## What the task requires
Report each line of the records below that uses the word "Марио".

## Supplied entries
· · · · · · ·

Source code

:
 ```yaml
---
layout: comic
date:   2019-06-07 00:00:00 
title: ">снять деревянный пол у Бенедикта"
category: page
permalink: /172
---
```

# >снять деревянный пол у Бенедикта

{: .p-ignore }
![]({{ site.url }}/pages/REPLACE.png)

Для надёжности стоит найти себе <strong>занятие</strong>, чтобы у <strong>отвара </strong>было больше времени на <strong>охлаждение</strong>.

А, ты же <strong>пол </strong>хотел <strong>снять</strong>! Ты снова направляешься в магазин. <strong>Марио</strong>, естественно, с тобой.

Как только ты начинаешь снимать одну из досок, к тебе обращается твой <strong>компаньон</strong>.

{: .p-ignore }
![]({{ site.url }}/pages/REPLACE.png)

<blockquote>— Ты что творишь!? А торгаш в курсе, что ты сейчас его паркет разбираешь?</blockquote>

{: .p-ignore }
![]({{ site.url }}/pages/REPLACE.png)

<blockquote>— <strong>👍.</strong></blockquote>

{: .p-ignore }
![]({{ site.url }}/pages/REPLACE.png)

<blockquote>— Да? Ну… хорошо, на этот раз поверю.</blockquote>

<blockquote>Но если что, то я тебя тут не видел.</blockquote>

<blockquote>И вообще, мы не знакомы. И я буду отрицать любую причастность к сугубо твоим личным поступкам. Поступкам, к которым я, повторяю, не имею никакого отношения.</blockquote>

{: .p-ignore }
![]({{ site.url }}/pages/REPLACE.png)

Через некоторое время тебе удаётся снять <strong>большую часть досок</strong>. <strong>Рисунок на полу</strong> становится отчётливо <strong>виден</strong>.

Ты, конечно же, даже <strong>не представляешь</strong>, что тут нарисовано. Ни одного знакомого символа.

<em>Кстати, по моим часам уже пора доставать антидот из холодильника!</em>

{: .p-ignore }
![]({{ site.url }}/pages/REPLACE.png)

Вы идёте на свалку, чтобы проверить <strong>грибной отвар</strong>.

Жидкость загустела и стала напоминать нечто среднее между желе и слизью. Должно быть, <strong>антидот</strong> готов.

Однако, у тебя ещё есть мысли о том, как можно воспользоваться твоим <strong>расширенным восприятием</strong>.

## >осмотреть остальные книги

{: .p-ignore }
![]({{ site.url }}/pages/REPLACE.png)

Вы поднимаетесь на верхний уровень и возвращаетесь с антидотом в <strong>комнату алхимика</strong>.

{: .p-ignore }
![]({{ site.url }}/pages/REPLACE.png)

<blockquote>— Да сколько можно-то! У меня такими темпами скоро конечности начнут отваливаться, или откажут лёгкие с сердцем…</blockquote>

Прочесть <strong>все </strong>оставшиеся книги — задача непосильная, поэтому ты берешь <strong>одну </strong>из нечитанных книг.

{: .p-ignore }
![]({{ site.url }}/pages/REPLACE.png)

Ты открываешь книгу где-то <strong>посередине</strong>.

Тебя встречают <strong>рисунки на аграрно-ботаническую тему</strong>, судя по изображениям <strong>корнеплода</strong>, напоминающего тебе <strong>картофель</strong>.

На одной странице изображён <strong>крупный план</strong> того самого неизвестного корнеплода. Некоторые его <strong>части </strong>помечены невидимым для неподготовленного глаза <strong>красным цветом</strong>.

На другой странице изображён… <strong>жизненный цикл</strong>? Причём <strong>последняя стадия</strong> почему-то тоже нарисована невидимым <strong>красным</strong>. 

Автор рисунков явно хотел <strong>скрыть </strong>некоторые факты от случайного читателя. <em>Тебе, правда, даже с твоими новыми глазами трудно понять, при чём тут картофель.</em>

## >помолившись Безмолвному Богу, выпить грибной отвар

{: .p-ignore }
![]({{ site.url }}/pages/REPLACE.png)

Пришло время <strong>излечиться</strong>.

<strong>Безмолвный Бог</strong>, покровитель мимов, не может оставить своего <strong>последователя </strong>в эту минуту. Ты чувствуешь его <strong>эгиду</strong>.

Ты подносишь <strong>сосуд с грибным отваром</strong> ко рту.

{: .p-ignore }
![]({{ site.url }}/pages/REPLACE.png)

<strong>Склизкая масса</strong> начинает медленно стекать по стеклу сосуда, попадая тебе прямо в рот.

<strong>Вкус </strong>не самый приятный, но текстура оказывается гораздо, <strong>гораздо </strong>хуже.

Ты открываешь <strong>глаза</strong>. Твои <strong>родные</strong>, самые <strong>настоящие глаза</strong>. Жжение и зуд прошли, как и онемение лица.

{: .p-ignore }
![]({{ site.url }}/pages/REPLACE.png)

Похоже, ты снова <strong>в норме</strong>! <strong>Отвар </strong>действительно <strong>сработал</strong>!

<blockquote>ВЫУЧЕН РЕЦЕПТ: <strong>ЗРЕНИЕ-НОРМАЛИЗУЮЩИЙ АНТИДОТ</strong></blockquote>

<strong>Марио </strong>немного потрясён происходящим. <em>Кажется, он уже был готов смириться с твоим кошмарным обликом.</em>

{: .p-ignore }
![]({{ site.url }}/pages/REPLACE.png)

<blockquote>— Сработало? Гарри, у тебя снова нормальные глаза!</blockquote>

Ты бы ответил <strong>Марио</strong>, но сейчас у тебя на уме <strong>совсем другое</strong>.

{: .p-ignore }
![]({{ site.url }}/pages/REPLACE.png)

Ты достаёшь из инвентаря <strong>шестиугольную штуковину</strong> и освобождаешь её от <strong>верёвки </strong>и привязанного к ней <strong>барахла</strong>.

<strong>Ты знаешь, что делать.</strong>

· · · · · · ·

## Response for this exercise
А, ты же <strong>пол </strong>хотел <strong>снять</strong>! Ты снова направляешься в магазин. <strong>Марио</strong>, естественно, с тобой.
<strong>Марио </strong>немного потрясён происходящим. <em>Кажется, он уже был готов смириться с твоим кошмарным обликом.</em>
Ты бы ответил <strong>Марио</strong>, но сейчас у тебя на уме <strong>совсем другое</strong>.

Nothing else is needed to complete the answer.